SUPPLIED DATA:
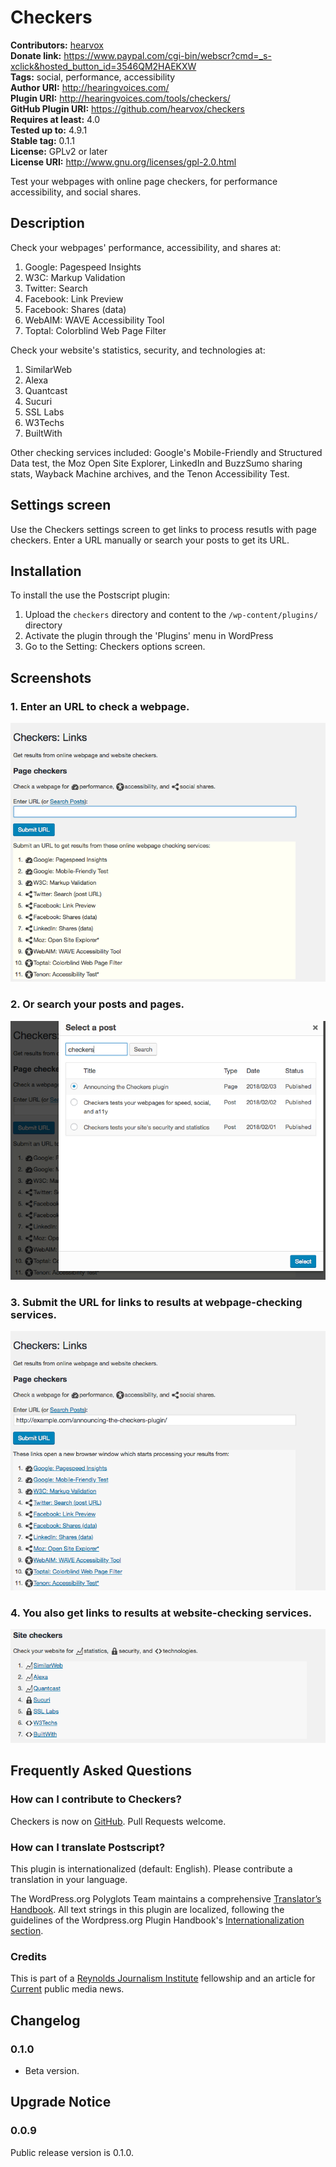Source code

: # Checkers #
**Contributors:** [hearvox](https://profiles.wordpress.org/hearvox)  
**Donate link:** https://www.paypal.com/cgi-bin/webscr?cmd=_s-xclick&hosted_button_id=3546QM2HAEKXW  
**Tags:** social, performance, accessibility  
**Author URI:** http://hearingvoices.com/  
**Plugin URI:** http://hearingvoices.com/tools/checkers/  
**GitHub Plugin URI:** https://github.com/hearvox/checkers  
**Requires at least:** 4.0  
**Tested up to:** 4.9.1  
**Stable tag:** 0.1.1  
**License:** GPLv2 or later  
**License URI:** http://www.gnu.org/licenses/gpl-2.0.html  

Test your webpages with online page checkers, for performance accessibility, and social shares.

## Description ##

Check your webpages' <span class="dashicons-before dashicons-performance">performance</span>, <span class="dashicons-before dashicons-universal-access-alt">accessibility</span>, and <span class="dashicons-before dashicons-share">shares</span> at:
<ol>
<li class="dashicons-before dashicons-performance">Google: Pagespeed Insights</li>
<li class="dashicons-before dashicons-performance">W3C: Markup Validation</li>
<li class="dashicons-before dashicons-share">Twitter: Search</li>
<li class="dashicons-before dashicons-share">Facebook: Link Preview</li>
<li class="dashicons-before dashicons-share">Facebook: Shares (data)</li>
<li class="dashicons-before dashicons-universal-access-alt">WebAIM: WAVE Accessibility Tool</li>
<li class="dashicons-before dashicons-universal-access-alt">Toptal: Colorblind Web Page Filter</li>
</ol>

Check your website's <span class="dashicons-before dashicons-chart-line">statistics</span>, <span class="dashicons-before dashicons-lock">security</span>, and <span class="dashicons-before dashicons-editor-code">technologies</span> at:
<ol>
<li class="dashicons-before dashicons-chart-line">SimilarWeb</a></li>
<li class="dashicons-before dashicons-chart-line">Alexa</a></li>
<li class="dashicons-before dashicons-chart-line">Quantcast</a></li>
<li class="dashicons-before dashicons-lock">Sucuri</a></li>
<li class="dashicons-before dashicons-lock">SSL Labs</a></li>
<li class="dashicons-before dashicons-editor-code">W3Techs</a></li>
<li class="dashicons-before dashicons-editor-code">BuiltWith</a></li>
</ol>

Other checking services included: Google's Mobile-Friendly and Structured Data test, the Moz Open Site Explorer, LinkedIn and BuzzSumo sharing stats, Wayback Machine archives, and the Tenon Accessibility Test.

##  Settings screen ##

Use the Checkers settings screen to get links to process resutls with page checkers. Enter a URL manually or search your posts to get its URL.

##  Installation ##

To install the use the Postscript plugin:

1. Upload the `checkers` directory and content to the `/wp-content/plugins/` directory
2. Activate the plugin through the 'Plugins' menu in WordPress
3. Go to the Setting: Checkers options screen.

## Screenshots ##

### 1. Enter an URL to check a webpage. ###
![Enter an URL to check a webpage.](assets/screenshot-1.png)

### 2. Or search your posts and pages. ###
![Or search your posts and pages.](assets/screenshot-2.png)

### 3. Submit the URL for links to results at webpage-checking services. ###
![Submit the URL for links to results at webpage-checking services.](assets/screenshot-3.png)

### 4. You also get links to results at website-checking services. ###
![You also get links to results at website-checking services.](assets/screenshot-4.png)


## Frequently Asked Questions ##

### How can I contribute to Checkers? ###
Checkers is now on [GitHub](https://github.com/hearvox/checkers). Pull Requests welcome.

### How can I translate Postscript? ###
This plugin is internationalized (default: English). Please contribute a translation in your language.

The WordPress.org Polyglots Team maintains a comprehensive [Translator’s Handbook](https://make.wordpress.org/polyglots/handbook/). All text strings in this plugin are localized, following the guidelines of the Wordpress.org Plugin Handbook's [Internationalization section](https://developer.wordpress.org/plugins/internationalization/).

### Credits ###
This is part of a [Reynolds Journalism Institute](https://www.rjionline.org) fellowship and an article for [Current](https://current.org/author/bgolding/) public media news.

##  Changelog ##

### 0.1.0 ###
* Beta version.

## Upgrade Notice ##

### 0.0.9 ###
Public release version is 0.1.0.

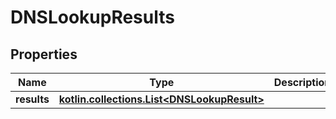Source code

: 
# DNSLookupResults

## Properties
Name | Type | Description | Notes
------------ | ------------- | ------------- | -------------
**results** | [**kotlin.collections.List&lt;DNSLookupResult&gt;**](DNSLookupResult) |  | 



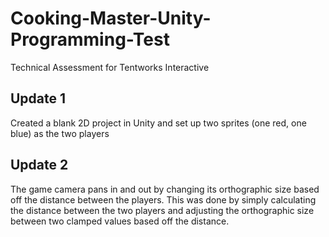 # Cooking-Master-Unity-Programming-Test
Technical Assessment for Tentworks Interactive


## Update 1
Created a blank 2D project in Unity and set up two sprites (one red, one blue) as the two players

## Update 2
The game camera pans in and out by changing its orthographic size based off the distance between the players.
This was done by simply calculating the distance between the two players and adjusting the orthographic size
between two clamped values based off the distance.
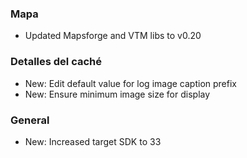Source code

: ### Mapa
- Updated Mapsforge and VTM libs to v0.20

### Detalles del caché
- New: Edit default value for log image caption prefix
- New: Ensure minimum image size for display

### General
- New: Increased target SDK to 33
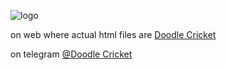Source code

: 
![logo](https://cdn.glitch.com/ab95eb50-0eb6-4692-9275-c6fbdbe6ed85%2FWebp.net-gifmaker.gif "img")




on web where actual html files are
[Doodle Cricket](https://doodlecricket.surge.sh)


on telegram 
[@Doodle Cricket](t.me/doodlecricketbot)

WHAT TO WORK ON: Whenever the word "GitHub" appears in a line of the listing, copy out that line.

TASK OUTPUT:
**GitHub Plugin URI:** https://github.com/hearvox/checkers  
Checkers is now on [GitHub](https://github.com/hearvox/checkers). Pull Requests welcome.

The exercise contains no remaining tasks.